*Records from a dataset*

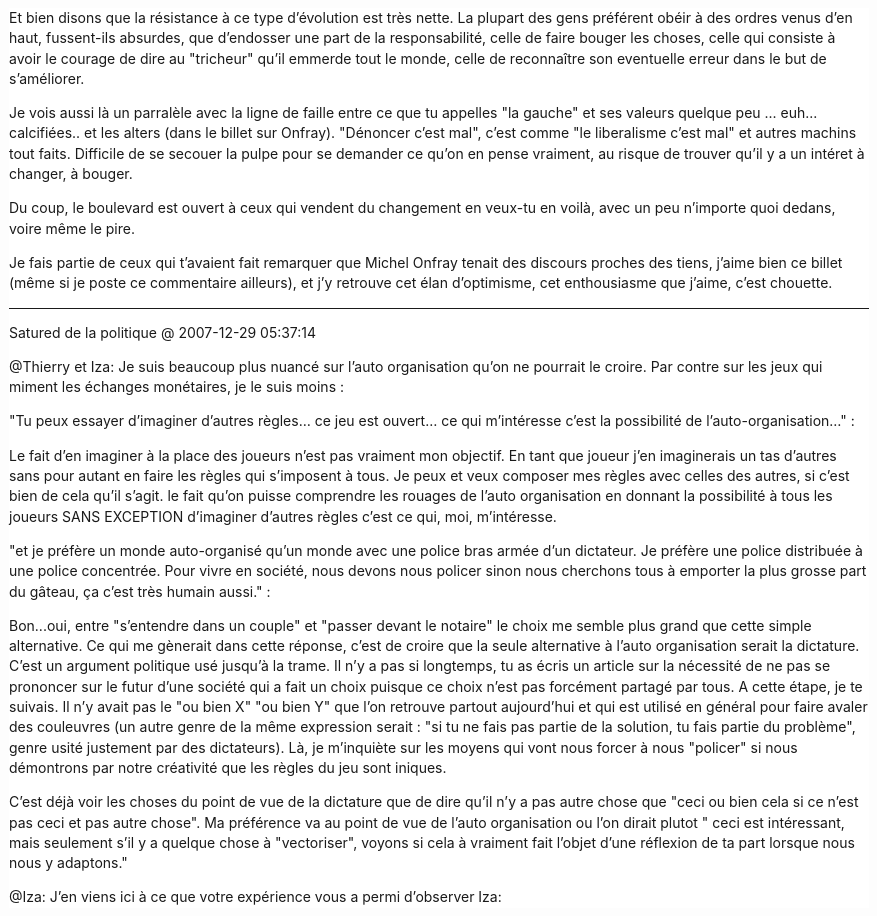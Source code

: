 Et bien disons que la résistance à ce type d’évolution est très nette. La plupart des gens préférent obéir à des ordres venus d’en haut, fussent-ils absurdes, que d’endosser une part de la responsabilité, celle de faire bouger les choses, celle qui consiste à avoir le courage de dire au "tricheur" qu’il emmerde tout le monde, celle de reconnaître son eventuelle erreur dans le but de s’améliorer. 

Je vois aussi là un parralèle avec la ligne de faille entre ce que tu appelles "la gauche" et ses valeurs quelque peu ... euh... calcifiées.. et les alters (dans le billet sur Onfray). "Dénoncer c’est mal", c’est comme "le liberalisme c’est mal" et autres machins tout faits. Difficile de se secouer la pulpe pour se demander ce qu’on en pense vraiment, au risque de trouver qu’il y a un intéret à changer, à bouger. 

Du coup, le boulevard est ouvert à ceux qui vendent du changement en veux-tu en voilà, avec un peu n’importe quoi dedans, voire même le pire. 

Je fais partie de ceux qui t’avaient fait remarquer que Michel Onfray tenait des discours proches des tiens, j’aime bien ce billet (même si je poste ce commentaire ailleurs), et j’y retrouve cet élan d’optimisme, cet enthousiasme que j’aime, c’est chouette.

---

Satured de la politique @ 2007-12-29 05:37:14

@Thierry et Iza: Je suis beaucoup plus nuancé sur l’auto organisation qu’on ne pourrait le croire. Par contre sur les jeux qui miment les échanges monétaires, je le suis moins :

"Tu peux essayer d’imaginer d’autres règles… ce jeu est ouvert… ce qui m’intéresse c’est la possibilité de l’auto-organisation…" :

Le fait d’en imaginer à la place des joueurs n’est pas vraiment mon objectif. En tant que joueur j’en imaginerais un tas d’autres sans pour autant en faire les règles qui s’imposent à tous. Je peux et veux composer mes règles avec celles des autres, si c’est bien de cela qu’il s’agit. le fait qu’on puisse comprendre les rouages de l’auto organisation en donnant la possibilité à tous les joueurs SANS EXCEPTION d’imaginer d’autres règles c’est ce qui, moi, m’intéresse.

"et je préfère un monde auto-organisé qu’un monde avec une police bras armée d’un dictateur. Je préfère une police distribuée à une police concentrée. Pour vivre en société, nous devons nous policer sinon nous cherchons tous à emporter la plus grosse part du gâteau, ça c’est très humain aussi." :

Bon...oui, entre "s’entendre dans un couple" et "passer devant le notaire" le choix me semble plus grand que cette simple alternative. Ce qui me gènerait dans cette réponse, c’est de croire que la seule alternative à l’auto organisation serait la dictature. C’est un argument politique usé jusqu’à la trame. Il n’y a pas si longtemps, tu as écris un article sur la nécessité de ne pas se prononcer sur le futur d’une société qui a fait un choix puisque ce choix n’est pas forcément partagé par tous. A cette étape, je te suivais. Il n’y avait pas le "ou bien X" "ou bien Y" que l’on retrouve partout aujourd’hui et qui est utilisé en général pour faire avaler des couleuvres (un autre genre de la même expression serait : "si tu ne fais pas partie de la solution, tu fais partie du problème", genre usité justement par des dictateurs). Là, je m’inquiète sur les moyens qui vont nous forcer à nous "policer" si nous démontrons par notre créativité que les règles du jeu sont iniques.

C’est déjà voir les choses du point de vue de la dictature que de dire qu’il n’y a pas autre chose que "ceci ou bien cela si ce n’est pas ceci et pas autre chose". Ma préférence va au point de vue de l’auto organisation ou l’on dirait plutot " ceci est intéressant, mais seulement s’il y a quelque chose à "vectoriser", voyons si cela à vraiment fait l’objet d’une réflexion de ta part lorsque nous nous y adaptons."

@Iza: J’en viens ici à ce que votre expérience vous a permi d’observer Iza:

*PROBLEM TO WORK ON*
Copy exactly what appears in the entries, beginning with the first line and ending with the line that has "Satured de la politique @ 2007-12-29 05:37:14", but not the pictures.

*RESPONSE AREA*
Source code

: Et bien disons que la résistance à ce type d’évolution est très nette. La plupart des gens préférent obéir à des ordres venus d’en haut, fussent-ils absurdes, que d’endosser une part de la responsabilité, celle de faire bouger les choses, celle qui consiste à avoir le courage de dire au "tricheur" qu’il emmerde tout le monde, celle de reconnaître son eventuelle erreur dans le but de s’améliorer. 

Je vois aussi là un parralèle avec la ligne de faille entre ce que tu appelles "la gauche" et ses valeurs quelque peu ... euh... calcifiées.. et les alters (dans le billet sur Onfray). "Dénoncer c’est mal", c’est comme "le liberalisme c’est mal" et autres machins tout faits. Difficile de se secouer la pulpe pour se demander ce qu’on en pense vraiment, au risque de trouver qu’il y a un intéret à changer, à bouger. 

Du coup, le boulevard est ouvert à ceux qui vendent du changement en veux-tu en voilà, avec un peu n’importe quoi dedans, voire même le pire. 

Je fais partie de ceux qui t’avaient fait remarquer que Michel Onfray tenait des discours proches des tiens, j’aime bien ce billet (même si je poste ce commentaire ailleurs), et j’y retrouve cet élan d’optimisme, cet enthousiasme que j’aime, c’est chouette.

---

Satured de la politique @ 2007-12-29 05:37:14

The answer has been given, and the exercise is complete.